Iago was absolutely delighted with Leofric's discovery. Not so much for the historical significance, but because it appealed to his passion for ecclesiastical politics. 'God, you pair of dimwits. Don't you get it? King Morgan and Geoffrey of Monmouth will be dancing with delight. This treasure trove Leofric found proves that the Gwentian church was older than Llandaff as the centre of the Church in the British kingdom of Glamorgan, and that Dyfrig was a saint and bishop of Caerleon, not (as I'm afraid your father pretended, Urban) the first bishop of Llandaff. So King Morgan will now be fully empowered to go ahead with simply nominating you as bishop of Caerleon, young Urban, just as he wanted. And Bishop Uthred, and probably Bishop Bernard too, will have your guts, you poor fool.'
'What?' said a now worried Urban, 'It surely won't come to that?'
'Such an innocent you are,' Iago shook his head. 'Uthred bribed you with the archdeaconry of Gwent exactly so this would not happen.'
Leofric was troubled, though not so much because the threat his discovery posed to his happy life with his beloved Urban and his adopted community of Llantrisant. 'But you can't just hide this discovery! Faustus wrote so we would all know today of the goodness of Dyfrig, his master and friend. It's important.'
Urban had never been prouder of his Leofric than when he came out unprompted with that principled statement. The boy had grown so much. He smiled. 'The truth. And let the heavens fall!'
Leofric looked uncertain. 'Well … yeah,' he muttered.
Urban looked meaningfully at Iago. 'I agree with my Leofric. We cannot know the purposes of God but we can imagine that Leofric's discovery answers his purposes, and that he intends Dyfrig's sanctity to be better understood by the jealous and worldly prelates who in these latter days exert power over men's souls in Dyfrig's name.'
Iago rolled his eyes at their stubborn intransigence. 'You know the risks. I've said my say.'
Leofric's handsome face was set and determined. 'I'm going to make a pilgrimage for Dyfrig. I'm going to pray at the places his Vita mentions. The churches at Caerwent and Caerleon, and especially at the clear lake in the woods where God spoke to him out of a great light. Then I'll go to his tomb at Llandaff and ask his help.'
'His help?' Iago queried.
'I'll need a miracle. I'm taking my brother Godwin with me; his addiction to boys' cocks needs some intervention. Nothing else will cure it.'
'I'm with you, darling boy,' said Urban.
The morning they set out from Llantrisant dawned blue and mild, the June air soft as fleece upon their cheeks. Urban had insisted they walk lightly provisioned—three packs between the four of them, for each a loaf and a cheese, and a small flask of sour ale that Godwin complained about from the moment they left the town palisade. Leofric walked barefoot and bore his pilgrim's staff with a solemnity that would have been endearing if it had not been so entirely earned; he walked as one who knew he was shepherding something larger than himself.

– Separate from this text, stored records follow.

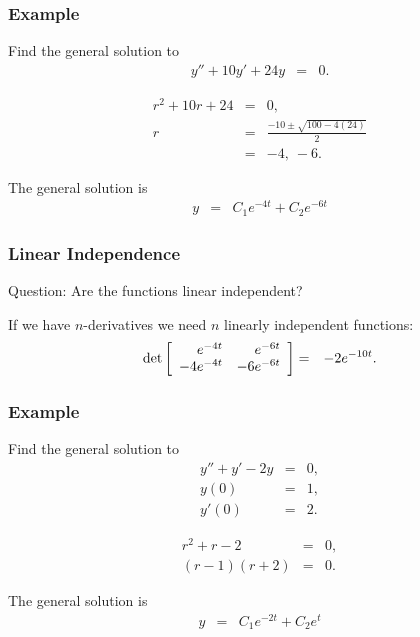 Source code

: \begin{frame}
  \frametitle{Example}

  Find the general solution to
  \begin{eqnarray*}
    y'' + 10 y' + 24y & = & 0.
  \end{eqnarray*}

  {
    \begin{eqnarray*}
      r^2 + 10r + 24 & = & 0, \\
      r & = & \frac{-10\pm\sqrt{100-4(24)}}{2} \\
      & = & -4,~ -6.
    \end{eqnarray*}

    The general solution is
    \begin{eqnarray*}
      y & = & C_1 e^{-4t} + C_2 e^{-6t}
    \end{eqnarray*}

  }
  

\end{frame}

\begin{frame}
  \frametitle{Linear Independence}

  Question: Are the functions linear independent?

  {

    If we have $n$-derivatives we need $n$ linearly independent
    functions:
    \begin{eqnarray*}
      \mathrm{det}\left[ \begin{array}{rr} e^{-4t} & e^{-6t} \\ -4e^{-4t} & -6e^{-6t} \end{array} \right] 
      & = & -2 e^{-10t}.
    \end{eqnarray*}

  }
  
\end{frame}


\begin{frame}
  \frametitle{Example}

  Find the general solution to
  \begin{eqnarray*}
    y'' + y' - 2y & = & 0, \\
    y(0) & = & 1, \\
    y'(0) & = & 2.
  \end{eqnarray*}

  {
    \begin{eqnarray*}
      r^2 + r - 2 & = & 0, \\
      (r-1)(r+2) & = & 0.
    \end{eqnarray*}

    The general solution is
    \begin{eqnarray*}
      y & = & C_1 e^{-2t} + C_2 e^{t}
    \end{eqnarray*}

  }
  

\end{frame}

Urban, for his part, watched his Leofric with the quiet astonishment of a man who has woken beside a boy and finds instead a young scholar, bright and grave, whose mind holds a flame not of this world. He tightened the strap on his satchel as they crossed the Usk at a quiet early morning Brechenneu and thought: Whatever happens now, this child is becoming a beautiful man before my eyes.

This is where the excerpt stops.